First Church had a beautiful physical plant for worship and education, and a great Christian Life Center for worship. But when members of this large, historic, wealthy, downtown, college-related church took a U.S. Congregational Vitality Survey, which is part of the VC initiative, they found out they were sorely lacking in each of the seven marks.
“We finally saw beyond our surface,” Perkins said. “While painful, it was like a gift to us, because we could see ourselves as others saw us.”
In 2001, Clinton’s textile mills, which had been a vital source of economic prosperity, closed.
Gradually the town’s population began to shrink, with people moving outside of the community to find work.
In 2019, the church’s certified preschool — which had been housed at Thornwell — moved back to First Church. The children’s home had run out of space for the preschool after starting a charter school. Because the church building isn’t currently certifiable, the program had to cut back to four-hour days, causing enrollment to drop and adding to the perception that the church and community could no longer meet the needs of the working parents who still live there.
Acknowledging that the church is at a crossroads with the preschool, Perkins said church leaders are in prayer and discernment as the best way forward to continue to serve the church and the community’s children.
Recently, First Presbyterian took a survey of its church members. Perkins said that 75 percent of them want to be more engaged in the community again, both locally and globally.
“They want to be engaged in mission as well as to write checks to support longstanding mission partners,” Perkins said.
And they wanted a healthier church family that cared for one another in deeper ways.
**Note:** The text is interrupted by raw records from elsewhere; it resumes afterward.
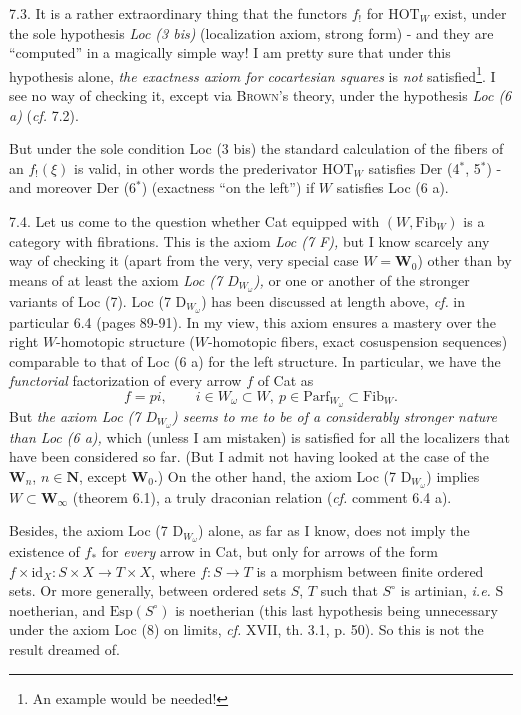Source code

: 7.3. It is a rather extraordinary thing that the functors $f_!$ for $\mathrm{HOT}_W$ exist, under the sole hypothesis \textit{Loc (3 bis)} (localization axiom, strong form) - and they are ``computed'' in a magically simple way! I am pretty sure that under this hypothesis alone, \textit{the exactness axiom for cocartesian squares} is \textit{not} satisfied\footnote[47]{An example would be needed!}. I see no way of checking it, except via \textsc{Brown}'s theory, under the hypothesis \textit{Loc (6 a)} (\textit{cf.} 7.2).

But under the sole condition Loc (3 bis) the standard calculation of the fibers of an $f_!(\xi)$
is valid, in other words the prederivator $\mathrm{HOT}_W$ satisfies Der (4$^*$, 5$^*$) - and moreover Der (6$^*$) (exactness ``on the left'') if $W$ satisfies Loc (6 a). %

7.4. Let us come to the question whether Cat equipped with $(W,\mathrm{Fib}_W)$ is a category with fibrations. This is the axiom \textit{Loc (7 F),} but I know scarcely any way of checking it (apart from the very, very special case $W = \mathbf{W}_0$) other than by means of at least the axiom \textit{Loc (7 $D_{W_\omega}$),} or one or another of the stronger variants of Loc (7). Loc (7 $\mathrm{D}_{W_\omega}$) has been discussed at length above, \textit{cf.} in particular 6.4 (pages 89-91). In my view, this axiom ensures a mastery over the right $W$-homotopic structure ($W$-homotopic fibers, exact cosuspension sequences) comparable to that of Loc (6 a) for the
left structure. In particular, we have the \textit{functorial} factorization of every arrow $f$ of Cat as
\[
f = pi, \qquad i \in W_\omega \subset W,\ p \in \mathrm{Parf}_{W_\omega} \subset \mathrm{Fib}_W .
\]
But \textit{the axiom Loc (7 $D_{W_\omega}$) seems to me to be of a considerably stronger nature than Loc (6 a),} which (unless I am mistaken) is satisfied for all the localizers that have been considered so far. (But I admit not having looked at the case of the $\mathbf{W}_n$, $n \in \mathbf{N}$, except $\mathbf{W}_0$.) On the other hand, the axiom Loc (7 $\mathrm{D}_{W_\omega}$) implies $W \subset \mathbf{W}_\infty$ (theorem 6.1), a truly draconian relation (\textit{cf.} comment 6.4 a).

Besides, the axiom Loc (7 $\mathrm{D}_{W_\omega}$) alone, as far as I know, does not imply the existence of $f_*$ for \textit{every} arrow in Cat, but only for
arrows of the form $f \times \mathrm{id}_X : S \times X \longrightarrow T \times X$, where $f : S \longrightarrow T$ is a morphism between finite ordered sets. Or more generally, between ordered sets $S$, $T$ such that $S^\circ$ is artinian, \textit{i.e.} $\mathrm{S}$ noetherian, and $\mathrm{Esp}(S^\circ)$ is noetherian (this last hypothesis being unnecessary under the axiom Loc (8) on limits, \textit{cf.} XVII, th. 3.1, p. 50). So this is not the result dreamed of.

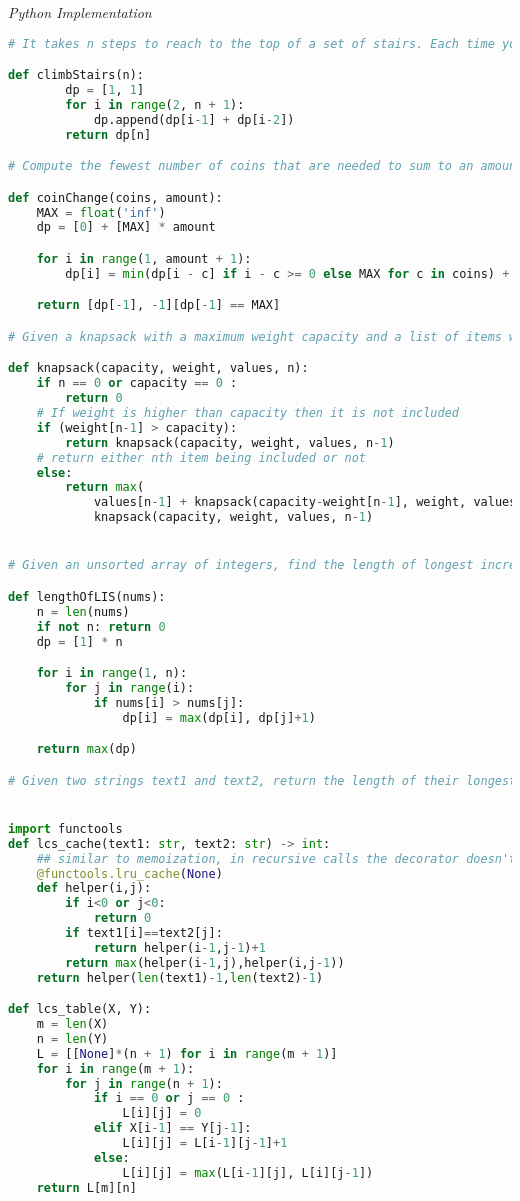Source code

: \documentclass{article}
\begin{document}
\vspace{8pt} \emph{Python Implementation}
\begin{lstlisting}[language=Python]
# It takes n steps to reach to the top of a set of stairs. Each time you can either climb 1 or 2 steps. In how many distinct ways can you climb to the top?

def climbStairs(n):
        dp = [1, 1]
        for i in range(2, n + 1):
            dp.append(dp[i-1] + dp[i-2])
        return dp[n]

# Compute the fewest number of coins that are needed to sum to an amount

def coinChange(coins, amount):
    MAX = float('inf')
    dp = [0] + [MAX] * amount

    for i in range(1, amount + 1):
        dp[i] = min(dp[i - c] if i - c >= 0 else MAX for c in coins) + 1

    return [dp[-1], -1][dp[-1] == MAX]

# Given a knapsack with a maximum weight capacity and a list of items with value and weights, maximize the amount of value we can fit within the knapsacks weight capacity.

def knapsack(capacity, weight, values, n):
    if n == 0 or capacity == 0 :
        return 0
    # If weight is higher than capacity then it is not included
    if (weight[n-1] > capacity):
        return knapsack(capacity, weight, values, n-1)
    # return either nth item being included or not
    else:
        return max(
            values[n-1] + knapsack(capacity-weight[n-1], weight, values, n-1),
            knapsack(capacity, weight, values, n-1)


# Given an unsorted array of integers, find the length of longest increasing subsequence.

def lengthOfLIS(nums):
    n = len(nums)
    if not n: return 0
    dp = [1] * n

    for i in range(1, n):
        for j in range(i):
            if nums[i] > nums[j]:
                dp[i] = max(dp[i], dp[j]+1)

    return max(dp)

# Given two strings text1 and text2, return the length of their longest common subsequence.


import functools
def lcs_cache(text1: str, text2: str) -> int:
    ## similar to memoization, in recursive calls the decorator doesn't have to recompute but retrieves from the cache
    @functools.lru_cache(None)
    def helper(i,j):
        if i<0 or j<0:
            return 0
        if text1[i]==text2[j]:
            return helper(i-1,j-1)+1
        return max(helper(i-1,j),helper(i,j-1))
    return helper(len(text1)-1,len(text2)-1)

def lcs_table(X, Y): 
    m = len(X) 
    n = len(Y) 
    L = [[None]*(n + 1) for i in range(m + 1)] 
    for i in range(m + 1): 
        for j in range(n + 1): 
            if i == 0 or j == 0 : 
                L[i][j] = 0
            elif X[i-1] == Y[j-1]: 
                L[i][j] = L[i-1][j-1]+1
            else:
                L[i][j] = max(L[i-1][j], L[i][j-1]) 
    return L[m][n] 
\end{lstlisting}
\end{document}
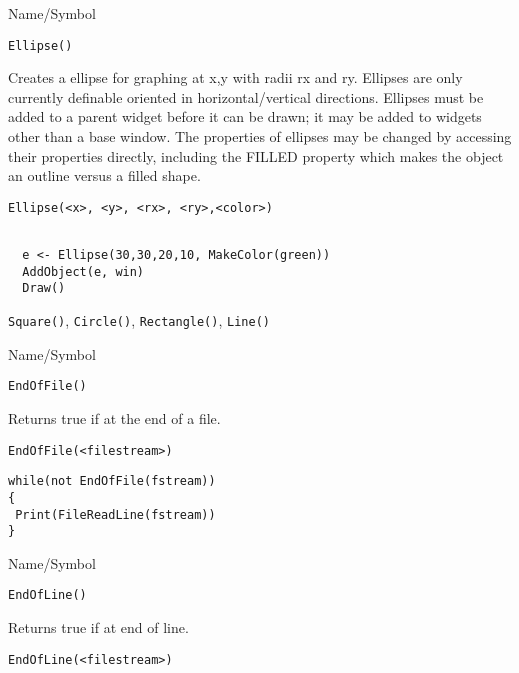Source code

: \begin{desc}{Name/Symbol}
\item[Name/Symbol]	\verb+Ellipse()+
  
\item[Description]	Creates a ellipse for graphing at x,y with radii
  rx and ry. Ellipses are only currently definable oriented in
  horizontal/vertical directions.  Ellipses  must be added
  to a parent widget before it can be drawn; it may be added to
  widgets other than a base window.  The properties of ellipses may be
  changed by accessing their properties directly, including the FILLED
  property which makes the object an outline versus a filled shape.

\item[Usage]
\begin{verbatim}
Ellipse(<x>, <y>, <rx>, <ry>,<color>)
\end{verbatim}

\item[Example]	
\begin{verbatim}
  
  e <- Ellipse(30,30,20,10, MakeColor(green))
  AddObject(e, win)
  Draw()

\end{verbatim}
\item[See Also]	\verb+Square()+, \verb+Circle()+, \verb+Rectangle()+, \verb+Line()+
\end{desc}


\begin{desc}{Name/Symbol}
\item[Name/Symbol]	\verb+EndOfFile()+

\item[Description]	Returns true if at the end of a file.

\item[Usage]
\begin{verbatim}
EndOfFile(<filestream>)
\end{verbatim}

\item[Example]
\begin{verbatim}
while(not EndOfFile(fstream))
{
 Print(FileReadLine(fstream))
}
\end{verbatim}

\item[See Also]	
\end{desc}


\begin{desc}{Name/Symbol}
\item[Name/Symbol]	\verb+EndOfLine()+

\item[Description]	Returns true if at end of line.

\item[Usage]
\begin{verbatim}
EndOfLine(<filestream>)
\end{verbatim}

\item[Example]	

\item[See Also]	
\end{desc}

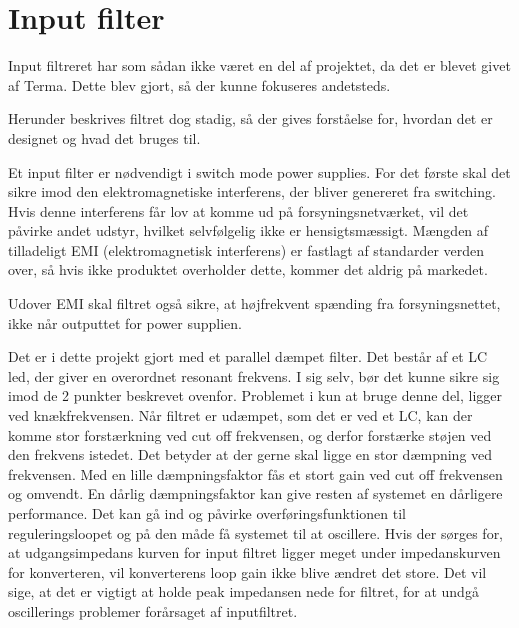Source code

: \section{Input filter}
Input filtreret har som sådan ikke været en del af projektet, da det er blevet givet af Terma. Dette blev gjort, så der kunne fokuseres andetsteds. 

\noindent Herunder beskrives filtret dog stadig, så der gives forståelse for, hvordan det er designet og hvad det bruges til.

\noindent \cite{Inputfilter} Et input filter er nødvendigt i switch mode power supplies. For det første skal det sikre imod den elektromagnetiske interferens, der bliver genereret fra switching. Hvis denne interferens får lov at komme ud på forsyningsnetværket, vil det påvirke andet udstyr, hvilket selvfølgelig ikke er hensigtsmæssigt. Mængden af  tilladeligt EMI (elektromagnetisk interferens) er fastlagt af standarder verden over, så hvis ikke produktet overholder dette, kommer det aldrig på markedet.

\noindent Udover EMI skal filtret også sikre, at højfrekvent spænding fra forsyningsnettet, ikke når outputtet for power supplien. 

Det er i dette projekt gjort med et parallel dæmpet filter. Det består af et LC led, der giver en overordnet resonant frekvens. I sig selv, bør det kunne sikre sig imod de 2 punkter beskrevet ovenfor. Problemet i kun at bruge denne del, ligger ved knækfrekvensen. Når filtret er udæmpet, som det er ved et LC, kan der komme stor forstærkning ved cut off frekvensen, og derfor forstærke støjen ved den frekvens istedet. Det betyder at der gerne skal ligge en stor dæmpning ved frekvensen. Med en lille dæmpningsfaktor fås et stort gain ved cut off frekvensen og omvendt. En dårlig dæmpningsfaktor kan give resten af systemet en dårligere performance. Det kan gå ind og påvirke overføringsfunktionen til reguleringsloopet og på den måde få systemet til at oscillere. Hvis der sørges for, at udgangsimpedans kurven for input filtret ligger meget under impedanskurven for konverteren, vil konverterens loop gain ikke blive ændret det store. Det vil sige, at det er vigtigt at holde peak impedansen nede for filtret, for at undgå oscillerings problemer forårsaget af inputfiltret.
Perkins said the congregation is beginning to recognize that vitality is a spiritual experience — and what really matters is the beauty of the family that lives in that space based on how they are serving the world and community and each other.
First Church has renewed its commitment to shared ministry with the institutions that members helped start, such as the annual Rise Against Hunger initiative with Presbyterian College and in the Livestream ministry with Clinton Presbyterian Community residents. They’ve also recently participated in larger parish conversations with many of the 13 smaller PC(USA) churches in Laurens County.
“Change is afoot. People are starting to catch fire,” said Perkins. “It’s been a long journey, but we are so grateful for our godly heritage, for our promising future and for the Vital Congregations Initiative that helped us see it all with fresh eyes.”
Paul Seebeck, Communications Strategist, Presbyterian Mission Agency
Today’s Focus: Vital Congregations Initiative
Let us join in prayer for:
Let us pray:
Father, we give you thanks for your blessings and ask that you teach us to share with those who have nothing. We know that you can convert the little that we have into a rich abundance to benefit those who suffer. In the name of Jesus. Amen.